(Description of the task): Type out the lines below exactly, from the first through the line holding "### Latest Releases", and include no pictures.

===== Supplied data

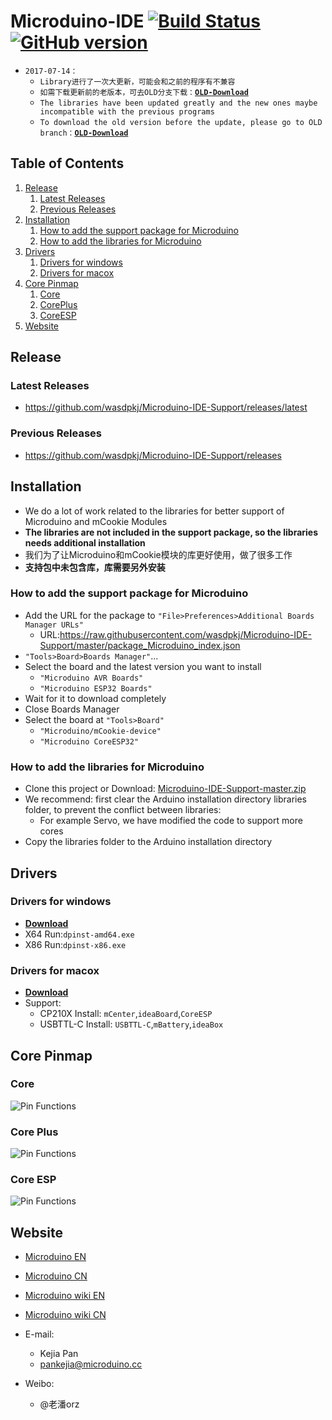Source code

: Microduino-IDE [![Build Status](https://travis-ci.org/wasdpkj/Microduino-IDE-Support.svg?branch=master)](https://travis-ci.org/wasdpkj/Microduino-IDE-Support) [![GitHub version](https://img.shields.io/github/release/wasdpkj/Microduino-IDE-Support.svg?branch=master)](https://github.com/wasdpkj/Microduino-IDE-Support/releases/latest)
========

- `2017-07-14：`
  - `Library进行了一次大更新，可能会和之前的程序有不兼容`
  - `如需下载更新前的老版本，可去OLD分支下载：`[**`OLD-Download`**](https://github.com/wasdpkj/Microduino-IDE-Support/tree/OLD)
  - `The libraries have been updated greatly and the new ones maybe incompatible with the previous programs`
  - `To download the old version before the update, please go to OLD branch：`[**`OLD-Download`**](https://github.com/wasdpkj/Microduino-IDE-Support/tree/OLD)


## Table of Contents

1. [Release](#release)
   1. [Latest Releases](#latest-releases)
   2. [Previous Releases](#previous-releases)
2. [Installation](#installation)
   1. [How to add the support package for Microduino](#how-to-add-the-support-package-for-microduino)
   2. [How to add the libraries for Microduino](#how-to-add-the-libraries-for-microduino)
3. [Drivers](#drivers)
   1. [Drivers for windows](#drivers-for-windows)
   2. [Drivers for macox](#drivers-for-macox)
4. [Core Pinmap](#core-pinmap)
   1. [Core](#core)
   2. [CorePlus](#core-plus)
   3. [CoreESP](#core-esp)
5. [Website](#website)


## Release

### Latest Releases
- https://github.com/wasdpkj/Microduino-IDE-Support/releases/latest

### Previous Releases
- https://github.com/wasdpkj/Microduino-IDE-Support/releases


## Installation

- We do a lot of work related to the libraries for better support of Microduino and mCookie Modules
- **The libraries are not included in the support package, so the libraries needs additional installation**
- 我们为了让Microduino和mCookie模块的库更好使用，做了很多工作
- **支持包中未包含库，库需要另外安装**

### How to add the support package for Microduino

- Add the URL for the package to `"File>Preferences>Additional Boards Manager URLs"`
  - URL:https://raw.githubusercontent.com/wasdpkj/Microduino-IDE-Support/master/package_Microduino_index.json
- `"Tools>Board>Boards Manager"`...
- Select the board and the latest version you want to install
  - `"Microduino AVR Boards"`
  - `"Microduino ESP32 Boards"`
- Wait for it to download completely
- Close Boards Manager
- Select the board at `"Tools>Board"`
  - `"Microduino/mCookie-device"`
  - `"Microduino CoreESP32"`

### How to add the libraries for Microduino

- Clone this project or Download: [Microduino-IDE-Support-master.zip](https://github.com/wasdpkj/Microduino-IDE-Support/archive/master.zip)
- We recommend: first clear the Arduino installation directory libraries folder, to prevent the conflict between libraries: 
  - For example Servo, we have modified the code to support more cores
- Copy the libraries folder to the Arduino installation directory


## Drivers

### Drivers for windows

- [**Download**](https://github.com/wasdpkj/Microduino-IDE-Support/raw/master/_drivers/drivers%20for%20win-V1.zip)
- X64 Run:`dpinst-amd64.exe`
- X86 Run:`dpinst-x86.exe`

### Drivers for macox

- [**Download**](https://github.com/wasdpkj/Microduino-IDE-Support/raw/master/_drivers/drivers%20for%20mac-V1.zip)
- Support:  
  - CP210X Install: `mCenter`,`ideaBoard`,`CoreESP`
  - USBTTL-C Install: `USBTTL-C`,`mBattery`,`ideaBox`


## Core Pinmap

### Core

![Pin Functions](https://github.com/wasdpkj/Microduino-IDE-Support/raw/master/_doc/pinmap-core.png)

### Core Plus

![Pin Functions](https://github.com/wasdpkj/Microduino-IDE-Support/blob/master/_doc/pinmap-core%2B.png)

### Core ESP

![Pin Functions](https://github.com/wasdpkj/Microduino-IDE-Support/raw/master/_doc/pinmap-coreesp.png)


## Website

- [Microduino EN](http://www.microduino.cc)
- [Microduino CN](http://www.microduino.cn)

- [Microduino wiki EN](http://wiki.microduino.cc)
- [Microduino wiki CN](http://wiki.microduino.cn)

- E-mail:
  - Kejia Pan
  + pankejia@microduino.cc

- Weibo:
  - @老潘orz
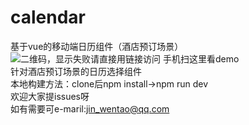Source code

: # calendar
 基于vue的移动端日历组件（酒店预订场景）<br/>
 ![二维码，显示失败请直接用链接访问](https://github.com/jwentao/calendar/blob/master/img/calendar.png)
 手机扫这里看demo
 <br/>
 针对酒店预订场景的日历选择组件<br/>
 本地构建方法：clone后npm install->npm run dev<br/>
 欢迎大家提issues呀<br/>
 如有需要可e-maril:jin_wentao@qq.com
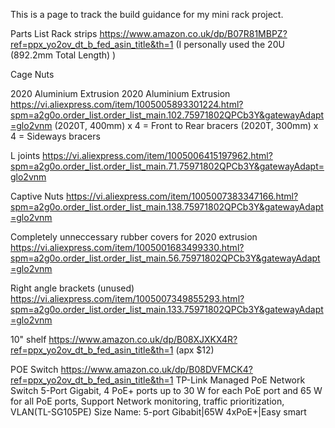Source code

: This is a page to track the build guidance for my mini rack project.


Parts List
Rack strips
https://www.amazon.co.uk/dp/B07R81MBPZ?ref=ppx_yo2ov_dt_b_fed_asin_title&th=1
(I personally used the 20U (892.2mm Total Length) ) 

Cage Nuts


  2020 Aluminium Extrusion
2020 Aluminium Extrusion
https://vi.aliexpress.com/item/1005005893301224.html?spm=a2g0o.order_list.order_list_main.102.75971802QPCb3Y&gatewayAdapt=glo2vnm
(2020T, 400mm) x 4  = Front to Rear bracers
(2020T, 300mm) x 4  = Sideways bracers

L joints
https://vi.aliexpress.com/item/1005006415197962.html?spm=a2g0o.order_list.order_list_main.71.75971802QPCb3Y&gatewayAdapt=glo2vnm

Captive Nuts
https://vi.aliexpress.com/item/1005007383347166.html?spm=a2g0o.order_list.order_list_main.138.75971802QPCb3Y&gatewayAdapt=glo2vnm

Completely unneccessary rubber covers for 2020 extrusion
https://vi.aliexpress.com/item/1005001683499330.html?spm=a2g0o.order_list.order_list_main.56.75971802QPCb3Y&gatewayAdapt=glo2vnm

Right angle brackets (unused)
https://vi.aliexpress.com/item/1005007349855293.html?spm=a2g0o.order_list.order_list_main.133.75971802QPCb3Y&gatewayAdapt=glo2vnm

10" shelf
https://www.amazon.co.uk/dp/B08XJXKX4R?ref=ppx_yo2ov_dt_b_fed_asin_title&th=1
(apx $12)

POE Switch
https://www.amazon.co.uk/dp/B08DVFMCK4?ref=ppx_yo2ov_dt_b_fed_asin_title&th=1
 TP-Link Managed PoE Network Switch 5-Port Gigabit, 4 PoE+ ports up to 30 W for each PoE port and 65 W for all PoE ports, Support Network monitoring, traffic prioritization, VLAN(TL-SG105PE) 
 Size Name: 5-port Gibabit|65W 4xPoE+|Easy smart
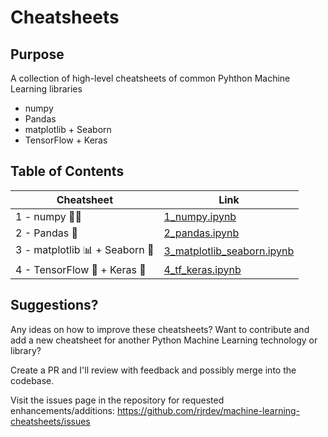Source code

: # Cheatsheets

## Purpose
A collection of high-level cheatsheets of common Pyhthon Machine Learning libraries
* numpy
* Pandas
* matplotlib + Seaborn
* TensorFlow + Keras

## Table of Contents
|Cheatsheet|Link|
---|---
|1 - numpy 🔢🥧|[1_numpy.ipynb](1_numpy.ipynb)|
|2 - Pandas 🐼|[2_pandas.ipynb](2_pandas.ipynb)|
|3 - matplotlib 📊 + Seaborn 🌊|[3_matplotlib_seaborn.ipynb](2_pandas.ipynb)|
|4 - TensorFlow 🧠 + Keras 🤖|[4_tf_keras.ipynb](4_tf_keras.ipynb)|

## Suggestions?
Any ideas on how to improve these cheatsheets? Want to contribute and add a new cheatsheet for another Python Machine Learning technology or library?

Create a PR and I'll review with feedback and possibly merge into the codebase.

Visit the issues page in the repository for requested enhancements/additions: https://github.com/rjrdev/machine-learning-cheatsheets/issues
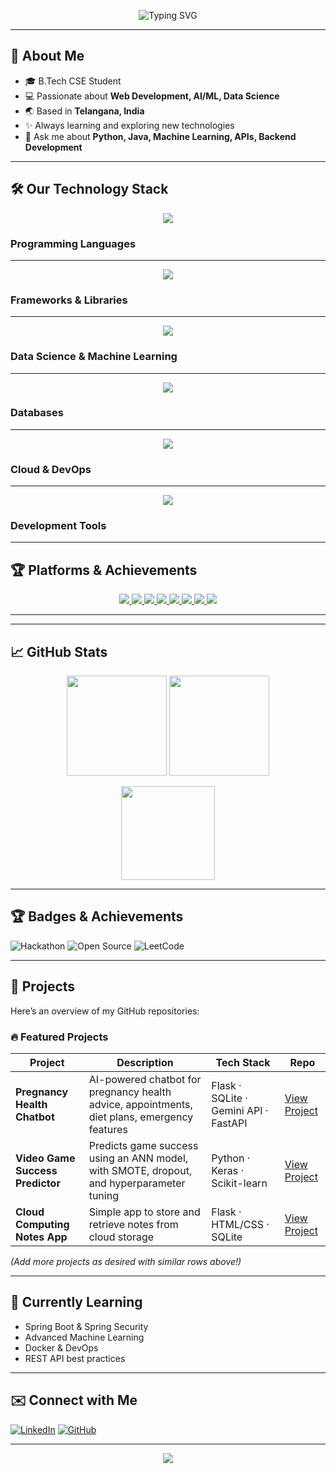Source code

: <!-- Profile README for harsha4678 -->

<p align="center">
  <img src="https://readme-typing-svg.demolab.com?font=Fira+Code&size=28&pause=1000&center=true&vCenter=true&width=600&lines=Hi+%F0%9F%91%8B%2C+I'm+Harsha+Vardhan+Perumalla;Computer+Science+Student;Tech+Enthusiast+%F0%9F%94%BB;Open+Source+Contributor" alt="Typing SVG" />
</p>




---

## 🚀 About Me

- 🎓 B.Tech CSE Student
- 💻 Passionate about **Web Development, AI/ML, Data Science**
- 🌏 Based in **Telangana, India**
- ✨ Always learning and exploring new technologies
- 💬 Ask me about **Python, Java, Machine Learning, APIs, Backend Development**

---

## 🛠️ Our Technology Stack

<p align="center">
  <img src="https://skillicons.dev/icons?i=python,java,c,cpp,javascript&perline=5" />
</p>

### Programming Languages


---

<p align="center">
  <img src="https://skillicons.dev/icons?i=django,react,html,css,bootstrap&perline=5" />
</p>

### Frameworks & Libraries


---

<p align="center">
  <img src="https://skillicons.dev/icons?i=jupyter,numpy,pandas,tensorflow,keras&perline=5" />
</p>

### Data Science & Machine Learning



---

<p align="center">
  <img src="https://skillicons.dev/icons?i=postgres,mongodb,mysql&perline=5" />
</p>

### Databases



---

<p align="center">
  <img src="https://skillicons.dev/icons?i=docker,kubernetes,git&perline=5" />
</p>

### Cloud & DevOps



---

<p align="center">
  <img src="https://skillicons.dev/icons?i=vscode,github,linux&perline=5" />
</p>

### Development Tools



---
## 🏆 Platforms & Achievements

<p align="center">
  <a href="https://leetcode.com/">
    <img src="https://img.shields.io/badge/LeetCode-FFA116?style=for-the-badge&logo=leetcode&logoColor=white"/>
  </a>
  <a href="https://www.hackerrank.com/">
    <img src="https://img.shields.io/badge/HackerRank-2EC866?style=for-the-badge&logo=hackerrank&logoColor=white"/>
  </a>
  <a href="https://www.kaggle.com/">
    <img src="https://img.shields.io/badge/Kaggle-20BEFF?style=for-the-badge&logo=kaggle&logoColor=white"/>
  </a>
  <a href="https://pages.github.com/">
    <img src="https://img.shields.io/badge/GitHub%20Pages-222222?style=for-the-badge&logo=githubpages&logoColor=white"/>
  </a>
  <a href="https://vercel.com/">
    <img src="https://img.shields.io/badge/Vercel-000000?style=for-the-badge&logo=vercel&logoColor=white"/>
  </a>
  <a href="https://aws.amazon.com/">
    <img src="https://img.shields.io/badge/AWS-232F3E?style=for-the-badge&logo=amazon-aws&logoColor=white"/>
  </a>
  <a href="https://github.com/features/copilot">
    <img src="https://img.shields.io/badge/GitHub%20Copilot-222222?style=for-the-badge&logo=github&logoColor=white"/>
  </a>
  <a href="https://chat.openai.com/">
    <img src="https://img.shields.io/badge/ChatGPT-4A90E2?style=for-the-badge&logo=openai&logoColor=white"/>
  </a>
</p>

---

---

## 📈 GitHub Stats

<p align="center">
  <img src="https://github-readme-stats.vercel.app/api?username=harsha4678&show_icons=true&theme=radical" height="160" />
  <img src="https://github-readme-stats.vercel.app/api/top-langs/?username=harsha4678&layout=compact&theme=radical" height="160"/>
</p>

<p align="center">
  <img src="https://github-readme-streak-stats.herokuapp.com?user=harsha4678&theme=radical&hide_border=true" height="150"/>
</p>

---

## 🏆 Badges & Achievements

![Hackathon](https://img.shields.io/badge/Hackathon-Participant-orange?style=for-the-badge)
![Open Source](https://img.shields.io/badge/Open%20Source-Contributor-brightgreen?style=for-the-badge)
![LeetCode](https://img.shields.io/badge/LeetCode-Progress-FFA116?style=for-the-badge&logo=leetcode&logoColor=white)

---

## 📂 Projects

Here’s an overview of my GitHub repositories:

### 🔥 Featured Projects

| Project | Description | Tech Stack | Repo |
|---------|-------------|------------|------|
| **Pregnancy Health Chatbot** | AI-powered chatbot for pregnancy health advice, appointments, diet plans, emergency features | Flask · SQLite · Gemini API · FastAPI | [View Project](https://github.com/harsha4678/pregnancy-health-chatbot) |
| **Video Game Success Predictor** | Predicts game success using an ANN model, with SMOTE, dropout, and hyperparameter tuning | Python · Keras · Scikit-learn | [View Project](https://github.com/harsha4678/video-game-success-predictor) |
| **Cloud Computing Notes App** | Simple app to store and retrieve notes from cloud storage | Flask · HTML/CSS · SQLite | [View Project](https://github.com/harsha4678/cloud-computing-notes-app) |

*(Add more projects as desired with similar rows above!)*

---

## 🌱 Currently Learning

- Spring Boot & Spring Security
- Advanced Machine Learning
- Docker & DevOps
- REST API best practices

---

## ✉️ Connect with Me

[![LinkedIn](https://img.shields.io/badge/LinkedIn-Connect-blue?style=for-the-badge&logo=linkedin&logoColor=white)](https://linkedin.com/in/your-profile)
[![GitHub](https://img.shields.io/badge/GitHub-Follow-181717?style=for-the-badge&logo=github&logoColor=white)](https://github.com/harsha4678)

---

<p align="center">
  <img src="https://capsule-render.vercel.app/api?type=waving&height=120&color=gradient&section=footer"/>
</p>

==========

(Answer box):
Source code

: Microduino-IDE [![Build Status](https://travis-ci.org/wasdpkj/Microduino-IDE-Support.svg?branch=master)](https://travis-ci.org/wasdpkj/Microduino-IDE-Support) [![GitHub version](https://img.shields.io/github/release/wasdpkj/Microduino-IDE-Support.svg?branch=master)](https://github.com/wasdpkj/Microduino-IDE-Support/releases/latest)
========

- `2017-07-14：`
  - `Library进行了一次大更新，可能会和之前的程序有不兼容`
  - `如需下载更新前的老版本，可去OLD分支下载：`[**`OLD-Download`**](https://github.com/wasdpkj/Microduino-IDE-Support/tree/OLD)
  - `The libraries have been updated greatly and the new ones maybe incompatible with the previous programs`
  - `To download the old version before the update, please go to OLD branch：`[**`OLD-Download`**](https://github.com/wasdpkj/Microduino-IDE-Support/tree/OLD)


## Table of Contents

1. [Release](#release)
   1. [Latest Releases](#latest-releases)
   2. [Previous Releases](#previous-releases)
2. [Installation](#installation)
   1. [How to add the support package for Microduino](#how-to-add-the-support-package-for-microduino)
   2. [How to add the libraries for Microduino](#how-to-add-the-libraries-for-microduino)
3. [Drivers](#drivers)
   1. [Drivers for windows](#drivers-for-windows)
   2. [Drivers for macox](#drivers-for-macox)
4. [Core Pinmap](#core-pinmap)
   1. [Core](#core)
   2. [CorePlus](#core-plus)
   3. [CoreESP](#core-esp)
5. [Website](#website)


## Release

### Latest Releases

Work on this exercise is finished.